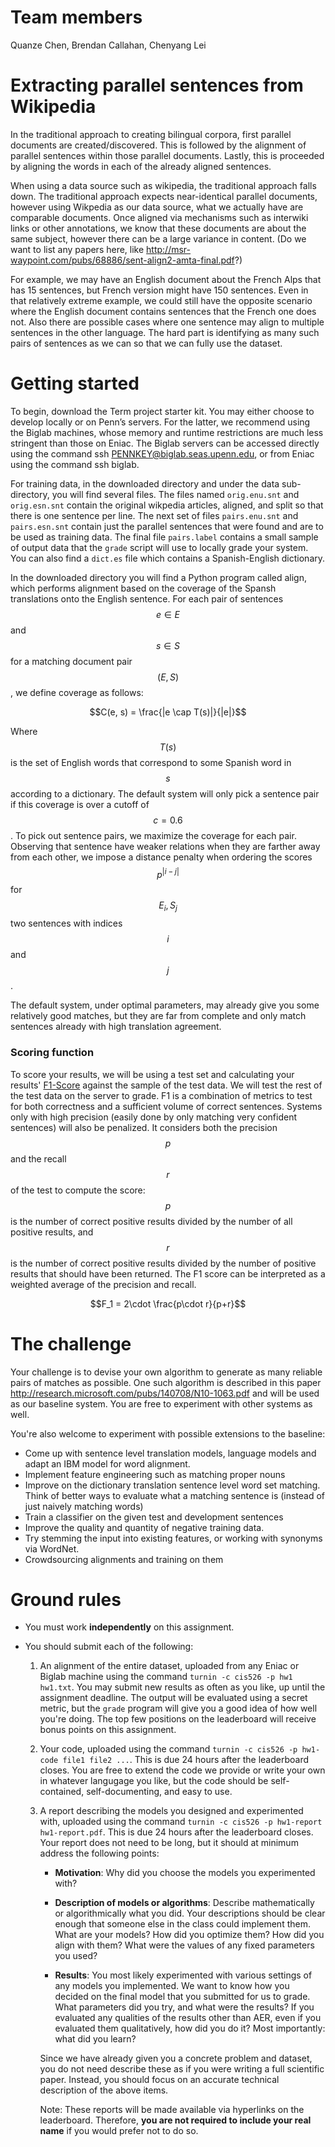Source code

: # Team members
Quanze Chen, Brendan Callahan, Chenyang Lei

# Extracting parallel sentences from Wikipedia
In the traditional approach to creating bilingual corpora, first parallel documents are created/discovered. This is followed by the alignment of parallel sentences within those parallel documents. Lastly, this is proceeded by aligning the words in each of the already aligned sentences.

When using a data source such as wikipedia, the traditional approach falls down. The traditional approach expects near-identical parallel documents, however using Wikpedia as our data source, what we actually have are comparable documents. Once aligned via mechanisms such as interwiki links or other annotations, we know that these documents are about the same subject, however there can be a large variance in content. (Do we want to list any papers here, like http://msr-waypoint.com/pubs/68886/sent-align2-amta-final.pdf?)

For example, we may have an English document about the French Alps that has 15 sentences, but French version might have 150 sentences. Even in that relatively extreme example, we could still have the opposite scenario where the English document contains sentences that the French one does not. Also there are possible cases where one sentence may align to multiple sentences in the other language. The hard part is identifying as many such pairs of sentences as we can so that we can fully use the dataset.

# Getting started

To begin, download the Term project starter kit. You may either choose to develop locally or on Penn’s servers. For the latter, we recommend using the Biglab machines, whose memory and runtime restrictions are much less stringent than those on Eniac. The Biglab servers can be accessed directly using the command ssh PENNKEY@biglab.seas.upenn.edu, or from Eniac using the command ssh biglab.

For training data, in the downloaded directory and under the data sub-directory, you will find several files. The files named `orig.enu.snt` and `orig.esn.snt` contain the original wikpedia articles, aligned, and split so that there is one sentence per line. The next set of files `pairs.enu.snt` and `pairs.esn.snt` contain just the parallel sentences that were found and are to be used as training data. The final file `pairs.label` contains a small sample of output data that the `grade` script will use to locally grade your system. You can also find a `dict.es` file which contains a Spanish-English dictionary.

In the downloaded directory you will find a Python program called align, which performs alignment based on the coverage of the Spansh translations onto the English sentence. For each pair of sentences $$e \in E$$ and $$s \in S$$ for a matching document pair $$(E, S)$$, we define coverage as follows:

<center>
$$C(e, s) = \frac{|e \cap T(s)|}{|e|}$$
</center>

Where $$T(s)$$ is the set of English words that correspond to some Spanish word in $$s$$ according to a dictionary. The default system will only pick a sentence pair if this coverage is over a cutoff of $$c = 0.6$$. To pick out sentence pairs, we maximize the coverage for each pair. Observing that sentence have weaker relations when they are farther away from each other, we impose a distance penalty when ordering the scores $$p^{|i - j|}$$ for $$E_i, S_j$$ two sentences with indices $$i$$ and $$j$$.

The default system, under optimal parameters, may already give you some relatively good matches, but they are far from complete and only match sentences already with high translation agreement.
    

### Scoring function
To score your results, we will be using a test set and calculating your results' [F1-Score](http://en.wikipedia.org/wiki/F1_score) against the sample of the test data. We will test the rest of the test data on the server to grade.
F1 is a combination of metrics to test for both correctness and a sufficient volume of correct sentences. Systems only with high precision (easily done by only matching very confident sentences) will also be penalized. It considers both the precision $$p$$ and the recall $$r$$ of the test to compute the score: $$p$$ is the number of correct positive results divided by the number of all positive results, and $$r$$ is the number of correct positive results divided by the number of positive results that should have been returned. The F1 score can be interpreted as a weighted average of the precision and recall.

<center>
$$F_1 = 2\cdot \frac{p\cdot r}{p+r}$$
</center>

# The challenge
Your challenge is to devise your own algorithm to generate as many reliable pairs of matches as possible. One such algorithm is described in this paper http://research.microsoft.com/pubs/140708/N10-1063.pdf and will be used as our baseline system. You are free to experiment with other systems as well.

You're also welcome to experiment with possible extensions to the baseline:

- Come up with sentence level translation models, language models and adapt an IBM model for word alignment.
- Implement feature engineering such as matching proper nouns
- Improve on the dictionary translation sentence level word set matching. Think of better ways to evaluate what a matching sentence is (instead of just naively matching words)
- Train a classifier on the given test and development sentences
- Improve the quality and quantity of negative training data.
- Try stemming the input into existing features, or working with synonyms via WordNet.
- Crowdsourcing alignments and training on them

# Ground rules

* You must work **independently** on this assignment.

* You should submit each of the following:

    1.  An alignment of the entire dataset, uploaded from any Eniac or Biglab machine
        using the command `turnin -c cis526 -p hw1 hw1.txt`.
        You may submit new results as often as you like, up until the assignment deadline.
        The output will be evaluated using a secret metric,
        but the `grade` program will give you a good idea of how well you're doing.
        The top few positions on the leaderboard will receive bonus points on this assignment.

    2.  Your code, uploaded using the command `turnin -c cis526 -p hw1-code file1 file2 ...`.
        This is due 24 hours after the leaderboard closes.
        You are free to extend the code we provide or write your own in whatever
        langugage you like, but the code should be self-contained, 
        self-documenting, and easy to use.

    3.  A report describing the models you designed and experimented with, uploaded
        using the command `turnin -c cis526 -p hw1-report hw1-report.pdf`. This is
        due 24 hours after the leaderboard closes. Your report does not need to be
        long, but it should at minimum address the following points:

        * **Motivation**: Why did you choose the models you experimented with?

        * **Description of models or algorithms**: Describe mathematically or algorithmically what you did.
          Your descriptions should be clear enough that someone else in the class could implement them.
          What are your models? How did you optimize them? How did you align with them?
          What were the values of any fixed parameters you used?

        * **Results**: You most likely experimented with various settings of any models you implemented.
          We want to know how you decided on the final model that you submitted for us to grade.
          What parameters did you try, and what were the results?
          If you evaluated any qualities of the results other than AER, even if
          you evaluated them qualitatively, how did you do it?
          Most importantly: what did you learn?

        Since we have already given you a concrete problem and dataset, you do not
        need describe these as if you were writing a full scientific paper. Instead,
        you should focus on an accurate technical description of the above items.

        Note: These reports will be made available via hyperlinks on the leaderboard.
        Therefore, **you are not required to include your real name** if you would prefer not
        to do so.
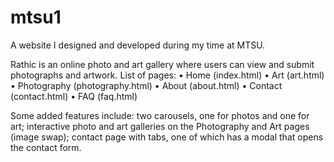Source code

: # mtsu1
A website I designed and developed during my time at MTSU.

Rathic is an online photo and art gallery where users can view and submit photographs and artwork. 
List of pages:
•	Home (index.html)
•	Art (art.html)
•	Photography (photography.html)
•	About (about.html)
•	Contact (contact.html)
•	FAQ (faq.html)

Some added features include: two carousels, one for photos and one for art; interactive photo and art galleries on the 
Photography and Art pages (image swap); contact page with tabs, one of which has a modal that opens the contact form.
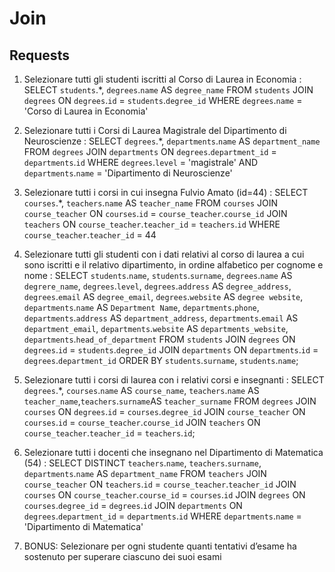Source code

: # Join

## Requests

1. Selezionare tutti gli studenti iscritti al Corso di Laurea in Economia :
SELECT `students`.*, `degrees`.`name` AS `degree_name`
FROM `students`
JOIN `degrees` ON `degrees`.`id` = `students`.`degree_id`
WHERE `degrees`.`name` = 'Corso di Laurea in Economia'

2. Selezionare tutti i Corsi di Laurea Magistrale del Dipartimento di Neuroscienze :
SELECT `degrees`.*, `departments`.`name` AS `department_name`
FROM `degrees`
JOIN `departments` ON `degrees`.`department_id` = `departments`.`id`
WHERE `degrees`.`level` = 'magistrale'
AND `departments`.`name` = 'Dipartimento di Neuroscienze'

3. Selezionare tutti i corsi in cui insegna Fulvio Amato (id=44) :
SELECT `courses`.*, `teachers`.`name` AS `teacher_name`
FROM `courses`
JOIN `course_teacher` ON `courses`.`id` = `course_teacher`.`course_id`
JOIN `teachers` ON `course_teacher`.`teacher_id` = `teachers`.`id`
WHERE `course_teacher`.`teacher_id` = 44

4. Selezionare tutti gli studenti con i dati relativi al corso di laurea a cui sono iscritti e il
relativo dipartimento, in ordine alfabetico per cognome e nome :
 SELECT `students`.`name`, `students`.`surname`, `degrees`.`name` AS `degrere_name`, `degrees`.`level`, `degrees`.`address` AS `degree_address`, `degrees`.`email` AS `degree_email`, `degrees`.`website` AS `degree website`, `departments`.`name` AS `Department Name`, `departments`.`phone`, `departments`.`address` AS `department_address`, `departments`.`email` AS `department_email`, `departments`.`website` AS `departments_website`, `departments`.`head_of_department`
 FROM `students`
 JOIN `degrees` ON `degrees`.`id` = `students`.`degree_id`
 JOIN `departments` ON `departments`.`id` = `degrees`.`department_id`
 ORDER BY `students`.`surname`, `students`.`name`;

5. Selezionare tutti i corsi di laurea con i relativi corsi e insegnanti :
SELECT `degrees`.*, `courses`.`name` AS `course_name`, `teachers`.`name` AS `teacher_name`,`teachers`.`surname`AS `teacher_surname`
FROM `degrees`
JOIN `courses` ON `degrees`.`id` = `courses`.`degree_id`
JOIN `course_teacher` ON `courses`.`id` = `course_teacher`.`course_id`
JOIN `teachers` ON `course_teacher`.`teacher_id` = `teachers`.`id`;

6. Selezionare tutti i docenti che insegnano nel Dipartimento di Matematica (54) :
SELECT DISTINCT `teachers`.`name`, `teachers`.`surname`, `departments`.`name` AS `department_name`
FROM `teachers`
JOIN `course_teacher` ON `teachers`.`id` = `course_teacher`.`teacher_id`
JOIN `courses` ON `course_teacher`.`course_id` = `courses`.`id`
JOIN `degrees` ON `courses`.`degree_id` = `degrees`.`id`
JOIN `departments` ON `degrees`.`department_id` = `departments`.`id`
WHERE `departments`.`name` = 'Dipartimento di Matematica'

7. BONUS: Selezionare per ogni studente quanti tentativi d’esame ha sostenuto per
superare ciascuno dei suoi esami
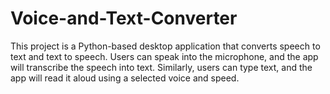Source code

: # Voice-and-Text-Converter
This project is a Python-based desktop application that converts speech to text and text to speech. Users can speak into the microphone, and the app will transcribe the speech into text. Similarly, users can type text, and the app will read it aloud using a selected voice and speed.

#####

# Activity:
Write down again, exactly as given, only the lines above that fall from the line with "# Getting started" to the line with "For training data, in", inclusive.

# Task response:
# Getting started

To begin, download the Term project starter kit. You may either choose to develop locally or on Penn’s servers. For the latter, we recommend using the Biglab machines, whose memory and runtime restrictions are much less stringent than those on Eniac. The Biglab servers can be accessed directly using the command ssh PENNKEY@biglab.seas.upenn.edu, or from Eniac using the command ssh biglab.

For training data, in the downloaded directory and under the data sub-directory, you will find several files. The files named `orig.enu.snt` and `orig.esn.snt` contain the original wikpedia articles, aligned, and split so that there is one sentence per line. The next set of files `pairs.enu.snt` and `pairs.esn.snt` contain just the parallel sentences that were found and are to be used as training data. The final file `pairs.label` contains a small sample of output data that the `grade` script will use to locally grade your system. You can also find a `dict.es` file which contains a Spanish-English dictionary.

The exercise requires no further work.